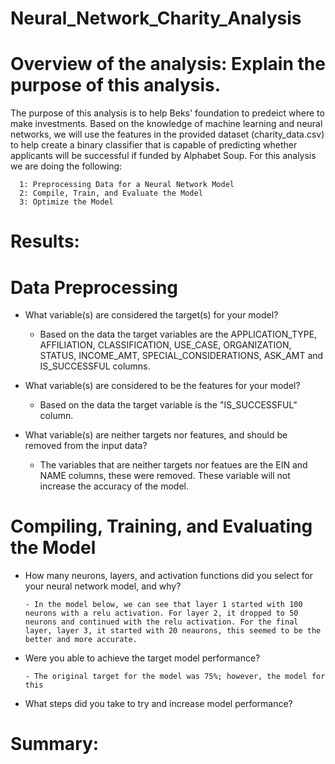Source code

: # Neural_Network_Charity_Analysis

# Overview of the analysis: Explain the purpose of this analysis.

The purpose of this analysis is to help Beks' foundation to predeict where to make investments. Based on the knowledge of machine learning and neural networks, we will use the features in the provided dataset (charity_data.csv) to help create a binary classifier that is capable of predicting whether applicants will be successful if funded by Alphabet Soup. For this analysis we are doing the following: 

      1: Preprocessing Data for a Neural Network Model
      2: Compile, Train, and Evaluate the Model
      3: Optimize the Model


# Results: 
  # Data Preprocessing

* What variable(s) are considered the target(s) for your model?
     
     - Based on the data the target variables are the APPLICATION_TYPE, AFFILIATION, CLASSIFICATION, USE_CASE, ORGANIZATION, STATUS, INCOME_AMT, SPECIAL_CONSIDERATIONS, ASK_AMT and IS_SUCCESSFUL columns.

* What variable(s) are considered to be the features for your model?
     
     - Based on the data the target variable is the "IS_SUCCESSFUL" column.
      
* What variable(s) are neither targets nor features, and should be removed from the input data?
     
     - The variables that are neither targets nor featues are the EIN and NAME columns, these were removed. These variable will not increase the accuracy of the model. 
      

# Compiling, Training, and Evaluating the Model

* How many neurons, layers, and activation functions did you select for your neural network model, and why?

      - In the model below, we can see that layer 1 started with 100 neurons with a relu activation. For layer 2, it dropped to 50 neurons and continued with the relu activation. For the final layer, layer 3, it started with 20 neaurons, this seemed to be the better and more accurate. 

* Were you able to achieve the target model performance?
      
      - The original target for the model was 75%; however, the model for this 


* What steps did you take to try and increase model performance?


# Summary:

——

Aim of the exercise —
In your copy, leave out the pictures and reproduce the material above exactly.

Answer to this task —
Source code

: # Neural_Network_Charity_Analysis

# Overview of the analysis: Explain the purpose of this analysis.

The purpose of this analysis is to help Beks' foundation to predeict where to make investments. Based on the knowledge of machine learning and neural networks, we will use the features in the provided dataset (charity_data.csv) to help create a binary classifier that is capable of predicting whether applicants will be successful if funded by Alphabet Soup. For this analysis we are doing the following: 

      1: Preprocessing Data for a Neural Network Model
      2: Compile, Train, and Evaluate the Model
      3: Optimize the Model


# Results: 
  # Data Preprocessing

* What variable(s) are considered the target(s) for your model?
     
     - Based on the data the target variables are the APPLICATION_TYPE, AFFILIATION, CLASSIFICATION, USE_CASE, ORGANIZATION, STATUS, INCOME_AMT, SPECIAL_CONSIDERATIONS, ASK_AMT and IS_SUCCESSFUL columns.

* What variable(s) are considered to be the features for your model?
     
     - Based on the data the target variable is the "IS_SUCCESSFUL" column.
      
* What variable(s) are neither targets nor features, and should be removed from the input data?
     
     - The variables that are neither targets nor featues are the EIN and NAME columns, these were removed. These variable will not increase the accuracy of the model. 
      

# Compiling, Training, and Evaluating the Model

* How many neurons, layers, and activation functions did you select for your neural network model, and why?

      - In the model below, we can see that layer 1 started with 100 neurons with a relu activation. For layer 2, it dropped to 50 neurons and continued with the relu activation. For the final layer, layer 3, it started with 20 neaurons, this seemed to be the better and more accurate. 

* Were you able to achieve the target model performance?
      
      - The original target for the model was 75%; however, the model for this 


* What steps did you take to try and increase model performance?


# Summary:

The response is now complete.